XmlSerializer and IXmlSerializable: automatic XSD validation please!

Note: this entry has moved.

The IXmlSerializable interface allows you to take full control of the XML serialization of your class whenever the XmlSerializer is used. It will check for this interface, and if it finds it, it will use its methods for the serialization, instead of reading the serialization attributes, etc. The interface has the following definition:

public interface IXmlSerializable
{
  XmlSchema GetSchema();
  void ReadXml(XmlReader reader);
  void WriteXml(XmlWriter writer);
}

Having the GetSchema method, you would think it performs automatic XSD validation of incoming XML, right? That the XmlReader passed to the ReadXml method is actually an instance of XmlValidatingReader created automatically by the serializer when it detects you implement IXmlSerializable, right? WRONG. It doesn't.
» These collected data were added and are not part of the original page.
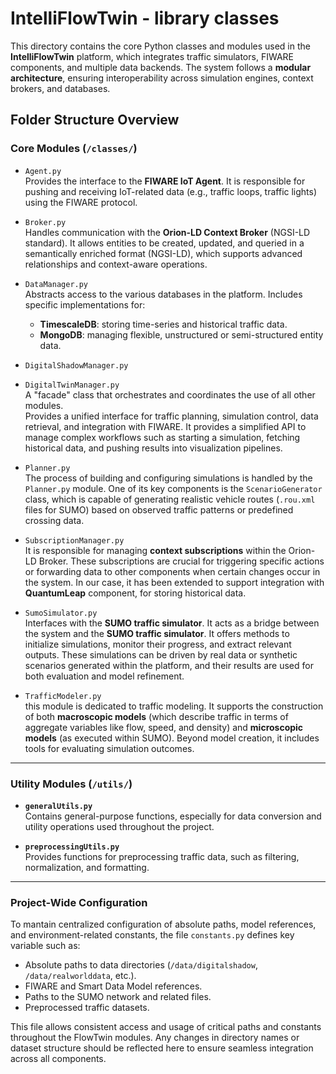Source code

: # IntelliFlowTwin - library classes

This directory contains the core Python classes and modules used in the **IntelliFlowTwin** platform, which integrates traffic simulators, FIWARE components, and multiple data backends. The system follows a **modular architecture**, ensuring interoperability across simulation engines, context brokers, and databases.

## Folder Structure Overview


### Core Modules (`/classes/`)
-  `Agent.py`  
  Provides the interface to the **FIWARE IoT Agent**. It is responsible for pushing and receiving IoT-related data (e.g., traffic loops, traffic lights) using the FIWARE protocol.

- `Broker.py`  
  Handles communication with the **Orion-LD Context Broker** (NGSI-LD standard). It allows entities to be created, updated, and queried in a semantically enriched format (NGSI-LD), which supports advanced relationships and context-aware operations.

- `DataManager.py`  
Abstracts access to the various databases in the platform. Includes specific implementations for:
  - **TimescaleDB**: storing time-series and historical traffic data.
  - **MongoDB**: managing flexible, unstructured or semi-structured entity data.

- `DigitalShadowManager.py`
  
- `DigitalTwinManager.py`  
A "facade" class that orchestrates and coordinates the use of all other modules.  
Provides a unified interface for traffic planning, simulation control, data retrieval, and integration with FIWARE. It provides a simplified API to manage complex workflows such as starting a simulation, fetching historical data, and pushing results into visualization pipelines.

- `Planner.py`  
   The process of building and configuring simulations is handled by the `Planner.py` module. One of its key components is the `ScenarioGenerator` class, which is capable of generating realistic vehicle routes (`.rou.xml` files for SUMO) based on observed traffic patterns or predefined crossing data.

- `SubscriptionManager.py`  
  It is responsible for managing **context subscriptions** within the Orion-LD Broker. These subscriptions are crucial for triggering specific actions or forwarding data to other components when certain changes occur in the system. In our case, it has been extended to support integration with **QuantumLeap** component, for storing historical data.

- `SumoSimulator.py`  
  Interfaces with the **SUMO traffic simulator**. It acts as a bridge between the system and the **SUMO traffic simulator**. It offers methods to initialize simulations, monitor their progress, and extract relevant outputs. These simulations can be driven by real data or synthetic scenarios generated within the platform, and their results are used for both evaluation and model refinement.
  
- `TrafficModeler.py`  
  this module is dedicated to traffic modeling. It supports the construction of both **macroscopic models** (which describe traffic in terms of aggregate variables like flow, speed, and density) and **microscopic models** (as executed within SUMO).
 Beyond model creation, it includes tools for evaluating simulation outcomes.

---

### Utility Modules (`/utils/`)
- **`generalUtils.py`**  
  Contains general-purpose functions, especially for data conversion and utility operations used throughout the project.

- **`preprocessingUtils.py`**  
  Provides functions for preprocessing traffic data, such as filtering, normalization, and formatting.

---

### Project-Wide Configuration
To mantain centralized configuration of absolute paths, model references, and environment-related constants, the file `constants.py` defines key variable such as:
- Absolute paths to data directories (`/data/digitalshadow`, `/data/realworlddata`, etc.).
- FIWARE and Smart Data Model references.
- Paths to the SUMO network and related files.
- Preprocessed traffic datasets.

This file allows consistent access and usage of critical paths and constants throughout the FlowTwin modules. Any changes in directory names or dataset structure should be reflected here to ensure seamless integration across all components.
Basically the schema is retrieved at the initial temporary assembly generation step (explained in a previous post), for reasons I still couldn't find. But it's not used whatsoever after that. Why?
The XmlSerializer constructor takes an XmlReader, TextReader or Stream. It would be all too easy to wrap them with an XmlValidatingReader before deserializing the object. Think that the schema you have to return from the GetSchema method can be taken from an embedded resource...

I think this would be a great addition to Whidbey.

5 Comments

  • Don Box explained this in his session today at PDC. Basically, this is a performance hit that was not necessary given the proliferation of IXmlSerializable throughout the System.Data and System.Web.Services stacks. However, nothing prevents you from implementing your own validation within GetSchema, where you might add a SoapExtension to enhance web services through serialized body structures to validate based on schema content model.
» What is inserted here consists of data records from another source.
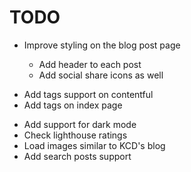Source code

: # TODO

- Improve styling on the blog post page

  - Add header to each post
  - Add social share icons as well

<!-- - Add SEO

  - Opengraph,Twitter
  - SEO support on contentful
  - SEO component -->

- Add tags support on contentful
- Add tags on index page
<!-- - Add layout component -->
- Add support for dark mode
- Check lighthouse ratings
- Load images similar to KCD's blog
- Add search posts support
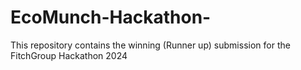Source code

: # EcoMunch-Hackathon-
This repository contains the winning (Runner up) submission for the FitchGroup Hackathon 2024

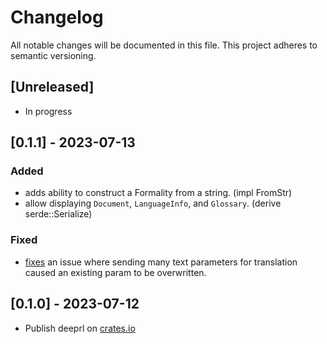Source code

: # Changelog

All notable changes will be documented in this file. 
This project adheres to semantic versioning.

## [Unreleased]

- In progress

## [0.1.1] - 2023-07-13

### Added

- adds ability to construct a Formality from a string. (impl FromStr)
- allow displaying `Document`, `LanguageInfo`, and `Glossary`. (derive serde::Serialize)

### Fixed

-  [fixes](https://github.com/ValuedMammal/deeprl/commit/ee790eb967ad25073fdbe33f1a88f6197a42e707) an issue where sending many text parameters for translation caused an existing param to be overwritten.

## [0.1.0] - 2023-07-12

- Publish deeprl on [crates.io](https://crates.io/crates/deeprl)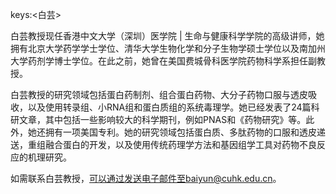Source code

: keys:<白芸>


白芸教授现任香港中文大学（深圳）医学院 | 生命与健康科学学院的高级讲师，她拥有北京大学药学学士学位、清华大学生物化学和分子生物学硕士学位以及南加州大学药剂学博士学位。在此之前，她曾在美国费城骨科医学院药物科学系担任副教授。

白芸教授的研究领域包括蛋白药制剂、组合蛋白药物、大分子药物口服与透皮吸收，以及使用转录组、小RNA组和蛋白质组的系统毒理学。她已经发表了24篇科研文章，其中包括一些影响较大的科学期刊，例如PNAS和《药物研究》等。此外，她还拥有一项美国专利。她的研究领域包括蛋白质、多肽药物的口服和透皮递送，重组融合蛋白的开发，以及使用传统药理学方法和基因组学工具对药物不良反应的机理研究。

如需联系白芸教授，可以通过发送电子邮件至baiyun@cuhk.edu.cn。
    BTW - Great stuff... keep it up!

  • Kirk is right, this is all about the perf cost.

  • Kirk: just have a look at Reflector and try to find that "proliferation" of IXmlSerializable... only the damn Dataset implements it!! Not even WSE 2.0 uses it! And no, I don't want a SoapExtension because I want my class loading validated when it's loaded from a stream, from an MSMQ message, a mail message body, a socket, etc., etc..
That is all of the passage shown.